Que lições tirar destes ciclistas?

“Temos melhores benefícios nos EUA, onde estamos em condições de ser auto-suficientes, porque temos acesso a tudo. Posso andar com a minha cadeira de rodas e viajar de autocarro, posso entrar num centro comercial sem problemas, porque estão criadas condições”, exemplificou Jataya Taylor. “É neste aspecto que Moçambique deve aprender e crescer, pois há muito trabalho por aí. Vejo que o País tem muito potencial no turismo, mas se não se criarem condições para pessoas com deficiência, podem perder muito dinheiro. Existe muita gente com deficiência que quer aproveitar o potencial turístico de cá”, apontou. Para o presidente da Associação de Ciclismo da província de Maputo, Daniel Lewis, a atitude dos ciclistas com limitações inspira a sociedade moçambicana. “Temos algumas pessoas com limitações dentro da associação.

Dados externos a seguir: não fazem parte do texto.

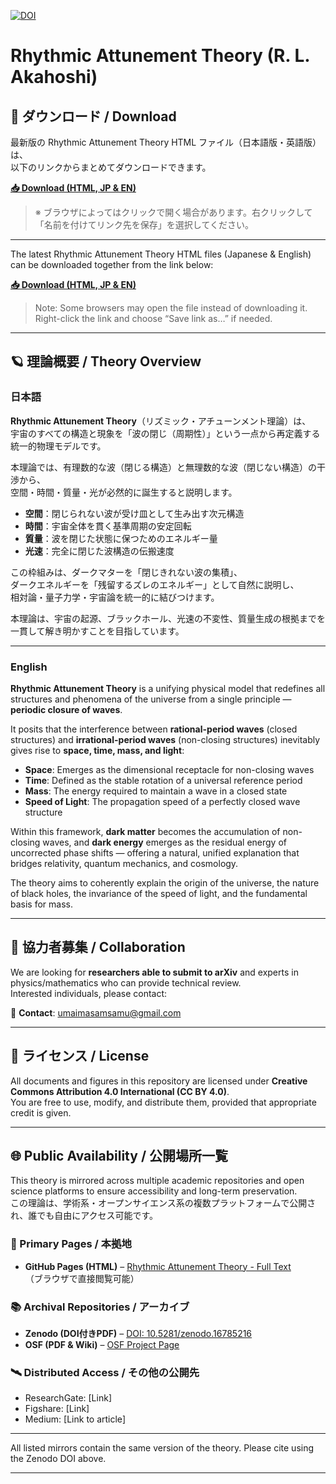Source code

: [![DOI](https://zenodo.org/badge/DOI/10.5281/zenodo.16785216.svg)](https://doi.org/10.5281/zenodo.16785216)
# Rhythmic Attunement Theory (R. L. Akahoshi)

## 📄 ダウンロード / Download

最新版の Rhythmic Attunement Theory HTML ファイル（日本語版・英語版）は、  
以下のリンクからまとめてダウンロードできます。

**[📥 Download (HTML, JP & EN)](https://github.com/<ユーザー名>/<リポジトリ名>/releases/download/<タグ名>/<ファイル名>)**

> ※ ブラウザによってはクリックで開く場合があります。右クリックして「名前を付けてリンク先を保存」を選択してください。

---

The latest Rhythmic Attunement Theory HTML files (Japanese & English)  
can be downloaded together from the link below:

**[📥 Download (HTML, JP & EN)](https://github.com/<USER>/<REPO>/releases/download/<TAG>/<FILENAME>)**

> Note: Some browsers may open the file instead of downloading it.  
> Right-click the link and choose “Save link as…” if needed.

---

## 🪐 理論概要 / Theory Overview

### 日本語
**Rhythmic Attunement Theory**（リズミック・アチューンメント理論）は、  
宇宙のすべての構造と現象を「波の閉じ（周期性）」という一点から再定義する統一的物理モデルです。  

本理論では、有理数的な波（閉じる構造）と無理数的な波（閉じない構造）の干渉から、  
空間・時間・質量・光が必然的に誕生すると説明します。  

- **空間**：閉じられない波が受け皿として生み出す次元構造  
- **時間**：宇宙全体を貫く基準周期の安定回転  
- **質量**：波を閉じた状態に保つためのエネルギー量  
- **光速**：完全に閉じた波構造の伝搬速度  

この枠組みは、ダークマターを「閉じきれない波の集積」、  
ダークエネルギーを「残留するズレのエネルギー」として自然に説明し、  
相対論・量子力学・宇宙論を統一的に結びつけます。  

本理論は、宇宙の起源、ブラックホール、光速の不変性、質量生成の根拠までを一貫して解き明かすことを目指しています。

---

### English
**Rhythmic Attunement Theory** is a unifying physical model that redefines all structures and phenomena of the universe from a single principle — **periodic closure of waves**.  

It posits that the interference between **rational-period waves** (closed structures) and **irrational-period waves** (non-closing structures) inevitably gives rise to **space, time, mass, and light**:

- **Space**: Emerges as the dimensional receptacle for non-closing waves  
- **Time**: Defined as the stable rotation of a universal reference period  
- **Mass**: The energy required to maintain a wave in a closed state  
- **Speed of Light**: The propagation speed of a perfectly closed wave structure  

Within this framework, **dark matter** becomes the accumulation of non-closing waves, and **dark energy** emerges as the residual energy of uncorrected phase shifts — offering a natural, unified explanation that bridges relativity, quantum mechanics, and cosmology.  

The theory aims to coherently explain the origin of the universe, the nature of black holes, the invariance of the speed of light, and the fundamental basis for mass.

---

## 📢 協力者募集 / Collaboration
We are looking for **researchers able to submit to arXiv** and experts in physics/mathematics who can provide technical review.  
Interested individuals, please contact:

📩 **Contact**: umaimasamsamu@gmail.com

---

## 📜 ライセンス / License
All documents and figures in this repository are licensed under **Creative Commons Attribution 4.0 International (CC BY 4.0)**.  
You are free to use, modify, and distribute them, provided that appropriate credit is given.

---

## 🌐 Public Availability / 公開場所一覧

This theory is mirrored across multiple academic repositories and open science platforms to ensure accessibility and long-term preservation.  
この理論は、学術系・オープンサイエンス系の複数プラットフォームで公開され、誰でも自由にアクセス可能です。  

### 📄 Primary Pages / 本拠地
- **GitHub Pages (HTML)** – [Rhythmic Attunement Theory - Full Text](https://ryukulogos.github.io/Rhythmic-Attunement-Theory-universe-/)  
  （ブラウザで直接閲覧可能）

### 📚 Archival Repositories / アーカイブ
- **Zenodo (DOI付きPDF)** – [DOI: 10.5281/zenodo.16785216](https://zenodo.org/records/16785216)  
- **OSF (PDF & Wiki)** – [OSF Project Page](https://osf.io/tjuvy/wiki/home/)  

### 🛰 Distributed Access / その他の公開先
- ResearchGate: [Link]  
- Figshare: [Link]  
- Medium: [Link to article]  

---

All listed mirrors contain the same version of the theory. Please cite using the Zenodo DOI above.


---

Mas termos estes profissionais que se notam, não só pela deficiência, mas também pela idade que é muito avançada, é a prova de que com um bocadinho de vontade e determinação podemos chegar lá. Estes ciclistas internacionais motivarão mais ciclistas de Moçambique, assim como as nossas instituições. Vamos tentar, a partir de agora, trabalhar com a associação dos deficientes para incluí-los nestas actividades”. Depois de tanto ciclismo e aventuras, o grupo vai desfrutar do turismo nacional, desde as praias até à gastronomia.